• **Problem**
Your task is to copy every line below that contains the word "HasMaximumCpu".

• **Listed entries**

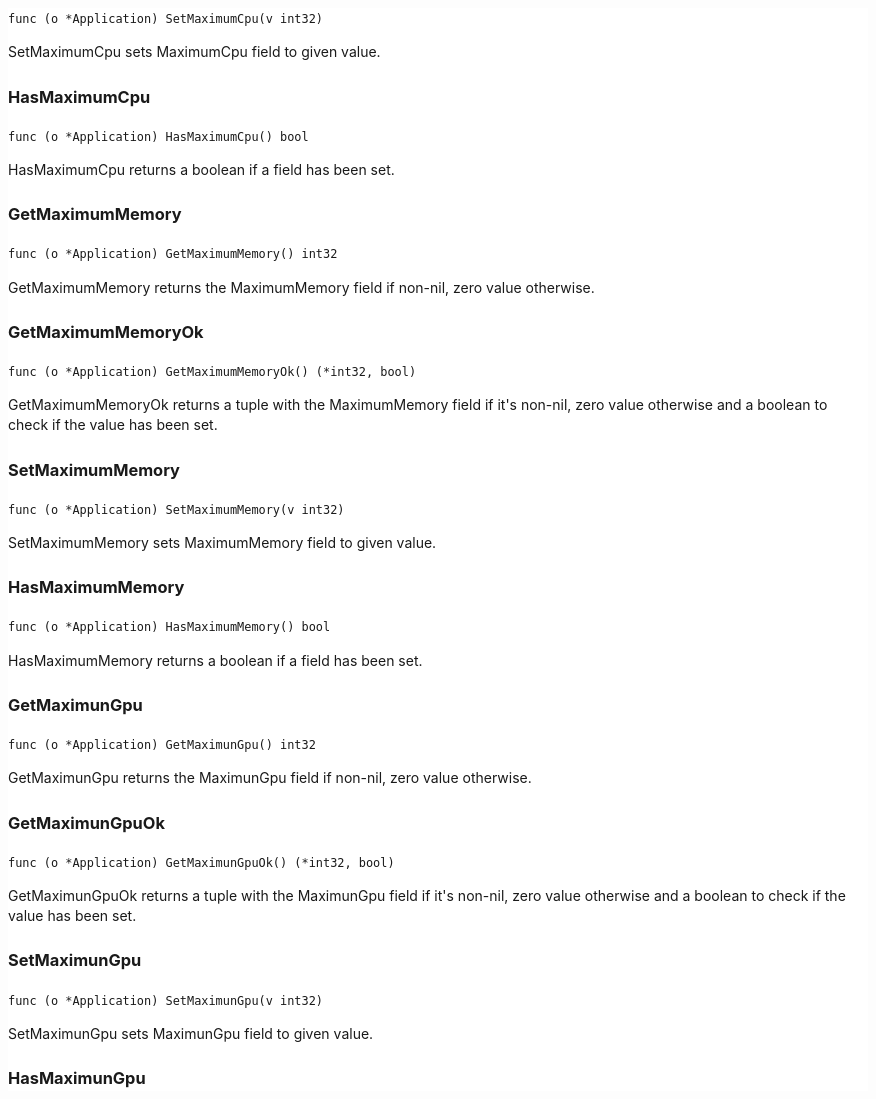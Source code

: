 `func (o *Application) SetMaximumCpu(v int32)`

SetMaximumCpu sets MaximumCpu field to given value.

### HasMaximumCpu

`func (o *Application) HasMaximumCpu() bool`

HasMaximumCpu returns a boolean if a field has been set.

### GetMaximumMemory

`func (o *Application) GetMaximumMemory() int32`

GetMaximumMemory returns the MaximumMemory field if non-nil, zero value otherwise.

### GetMaximumMemoryOk

`func (o *Application) GetMaximumMemoryOk() (*int32, bool)`

GetMaximumMemoryOk returns a tuple with the MaximumMemory field if it's non-nil, zero value otherwise
and a boolean to check if the value has been set.

### SetMaximumMemory

`func (o *Application) SetMaximumMemory(v int32)`

SetMaximumMemory sets MaximumMemory field to given value.

### HasMaximumMemory

`func (o *Application) HasMaximumMemory() bool`

HasMaximumMemory returns a boolean if a field has been set.

### GetMaximunGpu

`func (o *Application) GetMaximunGpu() int32`

GetMaximunGpu returns the MaximunGpu field if non-nil, zero value otherwise.

### GetMaximunGpuOk

`func (o *Application) GetMaximunGpuOk() (*int32, bool)`

GetMaximunGpuOk returns a tuple with the MaximunGpu field if it's non-nil, zero value otherwise
and a boolean to check if the value has been set.

### SetMaximunGpu

`func (o *Application) SetMaximunGpu(v int32)`

SetMaximunGpu sets MaximunGpu field to given value.

### HasMaximunGpu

• **Result of the task**
### HasMaximumCpu
`func (o *Application) HasMaximumCpu() bool`
HasMaximumCpu returns a boolean if a field has been set.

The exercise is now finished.